Print every entry exactly as it appears, but skip the pictures.

------

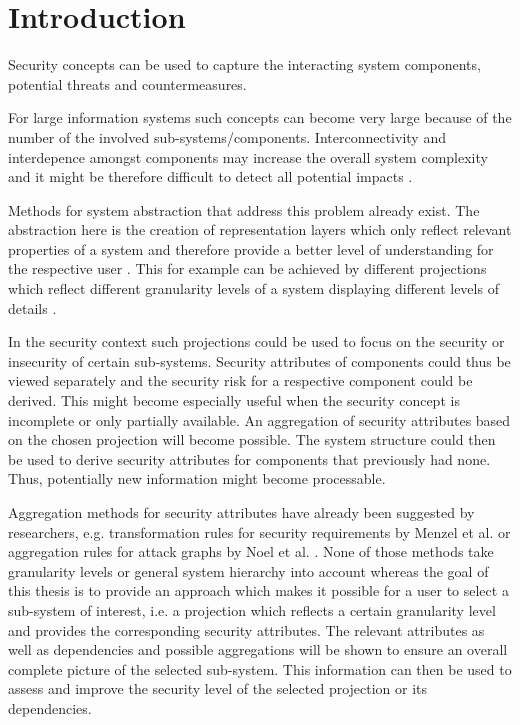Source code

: \section{Introduction}

Security concepts can be used to capture the interacting system components, potential threats and countermeasures. 

For large information systems such concepts can become very large because of the number of the involved sub-systems/components. Interconnectivity and interdepence amongst components may increase the overall system complexity and it might be therefore difficult to detect all potential impacts \cite{branagan}.

Methods for system abstraction that address this problem already exist. The abstraction here is the creation of representation layers which only reflect relevant properties of a system and therefore provide a better level of understanding for the respective user \cite{pohl}. This for example can be achieved by different projections which reflect different granularity levels of a system displaying different levels of details \cite{thyssen2010system}.

In the security context such projections could be used to focus on the security or insecurity of certain sub-systems. Security attributes of components could thus be viewed separately and the security risk for a respective component could be derived. This might become especially useful when the security concept is incomplete or only partially available. An aggregation of security attributes based on the chosen projection will become possible. The system structure could then be used to derive security attributes for components that previously had none. Thus, potentially new information might become processable.

Aggregation methods for security attributes have already been suggested by researchers, e.g. transformation rules for security requirements by Menzel et al. \cite{Menzel2008} or aggregation rules for attack graphs by Noel et al. \cite{Noel:2004:MAG:1029208.1029225}. None of those methods take granularity levels or general system hierarchy into account whereas the goal of this thesis is to provide an approach which makes it possible for a user to select a sub-system of interest, i.e. a projection which reflects a certain granularity level and provides the corresponding security attributes. The relevant attributes as well as dependencies and possible aggregations will be shown to ensure an overall complete picture of the selected sub-system. This information can then be used to assess and improve the security level of the selected projection or its dependencies.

------

RESULT OF THE TASK:
Source code

: \section{Introduction}

Security concepts can be used to capture the interacting system components, potential threats and countermeasures. 

For large information systems such concepts can become very large because of the number of the involved sub-systems/components. Interconnectivity and interdepence amongst components may increase the overall system complexity and it might be therefore difficult to detect all potential impacts \cite{branagan}.

Methods for system abstraction that address this problem already exist. The abstraction here is the creation of representation layers which only reflect relevant properties of a system and therefore provide a better level of understanding for the respective user \cite{pohl}. This for example can be achieved by different projections which reflect different granularity levels of a system displaying different levels of details \cite{thyssen2010system}.

In the security context such projections could be used to focus on the security or insecurity of certain sub-systems. Security attributes of components could thus be viewed separately and the security risk for a respective component could be derived. This might become especially useful when the security concept is incomplete or only partially available. An aggregation of security attributes based on the chosen projection will become possible. The system structure could then be used to derive security attributes for components that previously had none. Thus, potentially new information might become processable.

Aggregation methods for security attributes have already been suggested by researchers, e.g. transformation rules for security requirements by Menzel et al. \cite{Menzel2008} or aggregation rules for attack graphs by Noel et al. \cite{Noel:2004:MAG:1029208.1029225}. None of those methods take granularity levels or general system hierarchy into account whereas the goal of this thesis is to provide an approach which makes it possible for a user to select a sub-system of interest, i.e. a projection which reflects a certain granularity level and provides the corresponding security attributes. The relevant attributes as well as dependencies and possible aggregations will be shown to ensure an overall complete picture of the selected sub-system. This information can then be used to assess and improve the security level of the selected projection or its dependencies.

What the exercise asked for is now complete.